Activity: Within the records below is a range that opens at the line with "- Définir des routes GET et POST." and closes at the line with "Avec Chi, vous". Return that range word for word, both ends included, and only that range.

Saved data entries:
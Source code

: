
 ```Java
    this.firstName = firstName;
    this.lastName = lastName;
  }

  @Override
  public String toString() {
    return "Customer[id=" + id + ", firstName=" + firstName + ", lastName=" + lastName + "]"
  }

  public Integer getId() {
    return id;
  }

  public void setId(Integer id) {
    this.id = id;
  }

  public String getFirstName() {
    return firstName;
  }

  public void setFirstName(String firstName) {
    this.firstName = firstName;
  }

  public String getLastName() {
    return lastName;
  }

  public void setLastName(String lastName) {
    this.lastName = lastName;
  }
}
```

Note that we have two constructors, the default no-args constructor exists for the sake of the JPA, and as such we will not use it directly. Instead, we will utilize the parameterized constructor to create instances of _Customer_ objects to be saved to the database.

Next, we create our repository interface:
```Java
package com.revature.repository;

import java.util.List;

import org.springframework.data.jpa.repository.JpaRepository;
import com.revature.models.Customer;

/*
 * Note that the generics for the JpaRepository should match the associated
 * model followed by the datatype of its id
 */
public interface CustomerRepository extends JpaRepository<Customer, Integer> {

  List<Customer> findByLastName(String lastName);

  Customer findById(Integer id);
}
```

---

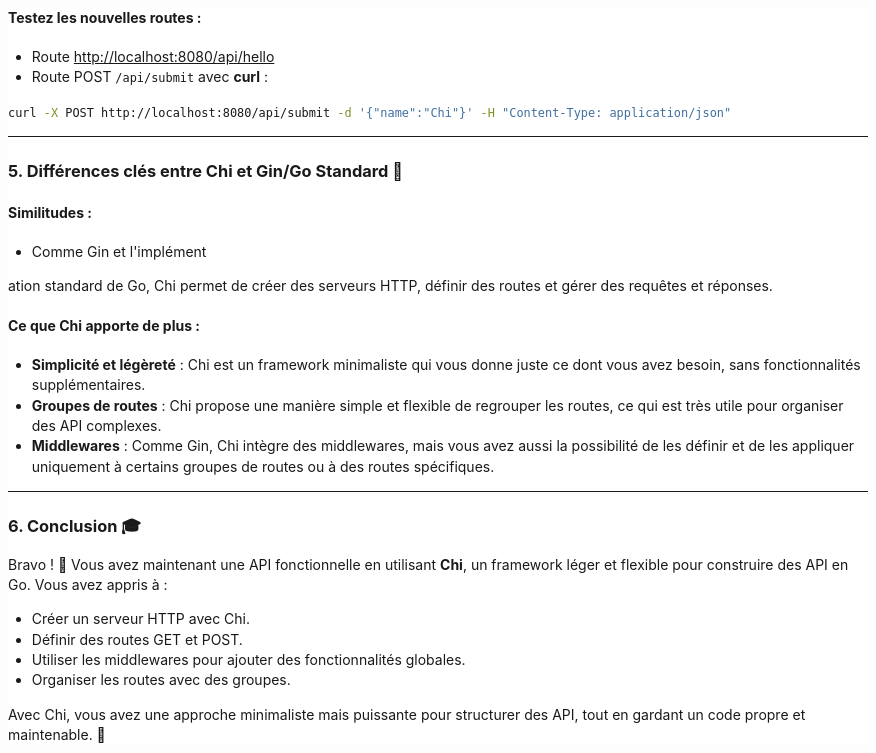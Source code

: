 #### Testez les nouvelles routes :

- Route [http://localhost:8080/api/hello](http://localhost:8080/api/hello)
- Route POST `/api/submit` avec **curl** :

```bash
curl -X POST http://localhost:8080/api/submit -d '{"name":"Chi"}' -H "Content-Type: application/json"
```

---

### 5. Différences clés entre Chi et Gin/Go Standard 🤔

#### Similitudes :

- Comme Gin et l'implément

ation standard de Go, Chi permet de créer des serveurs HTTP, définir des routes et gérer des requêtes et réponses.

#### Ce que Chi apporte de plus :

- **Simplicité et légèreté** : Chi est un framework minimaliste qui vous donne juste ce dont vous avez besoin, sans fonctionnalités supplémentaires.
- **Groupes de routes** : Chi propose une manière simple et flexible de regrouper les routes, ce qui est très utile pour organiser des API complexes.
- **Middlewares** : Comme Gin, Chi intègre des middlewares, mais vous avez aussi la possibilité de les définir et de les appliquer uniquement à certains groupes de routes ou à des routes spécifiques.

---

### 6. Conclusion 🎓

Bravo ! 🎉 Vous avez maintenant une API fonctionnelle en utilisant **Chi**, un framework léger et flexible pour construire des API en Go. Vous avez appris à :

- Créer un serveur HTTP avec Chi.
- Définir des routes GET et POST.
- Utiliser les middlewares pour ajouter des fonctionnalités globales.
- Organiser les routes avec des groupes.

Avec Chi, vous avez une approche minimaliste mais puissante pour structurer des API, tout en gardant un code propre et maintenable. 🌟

---

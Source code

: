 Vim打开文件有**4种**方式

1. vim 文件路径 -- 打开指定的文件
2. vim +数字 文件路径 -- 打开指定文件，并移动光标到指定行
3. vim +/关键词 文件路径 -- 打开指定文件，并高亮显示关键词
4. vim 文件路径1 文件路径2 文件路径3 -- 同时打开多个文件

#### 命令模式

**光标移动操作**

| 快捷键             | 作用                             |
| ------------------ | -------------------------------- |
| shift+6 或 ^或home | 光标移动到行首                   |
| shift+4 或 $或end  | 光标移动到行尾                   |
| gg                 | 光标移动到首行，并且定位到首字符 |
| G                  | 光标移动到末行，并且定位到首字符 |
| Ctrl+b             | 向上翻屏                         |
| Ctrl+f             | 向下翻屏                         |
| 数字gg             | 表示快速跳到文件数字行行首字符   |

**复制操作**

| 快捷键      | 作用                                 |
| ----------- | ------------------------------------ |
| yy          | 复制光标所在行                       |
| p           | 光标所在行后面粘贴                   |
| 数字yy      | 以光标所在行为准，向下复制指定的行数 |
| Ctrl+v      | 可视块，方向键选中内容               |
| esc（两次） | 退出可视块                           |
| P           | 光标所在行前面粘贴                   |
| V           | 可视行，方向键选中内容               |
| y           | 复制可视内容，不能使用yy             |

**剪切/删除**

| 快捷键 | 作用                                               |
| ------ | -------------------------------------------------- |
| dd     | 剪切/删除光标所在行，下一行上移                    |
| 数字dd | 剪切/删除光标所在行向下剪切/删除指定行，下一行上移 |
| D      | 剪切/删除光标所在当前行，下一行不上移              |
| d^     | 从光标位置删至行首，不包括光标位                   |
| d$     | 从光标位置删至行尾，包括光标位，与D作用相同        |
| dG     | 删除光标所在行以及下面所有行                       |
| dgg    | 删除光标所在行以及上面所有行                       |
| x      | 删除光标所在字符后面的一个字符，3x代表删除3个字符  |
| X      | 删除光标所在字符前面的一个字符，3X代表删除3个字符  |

Exercise result:
- Définir des routes GET et POST.
- Utiliser les middlewares pour ajouter des fonctionnalités globales.
- Organiser les routes avec des groupes.

Avec Chi, vous avez une approche minimaliste mais puissante pour structurer des API, tout en gardant un code propre et maintenable. 🌟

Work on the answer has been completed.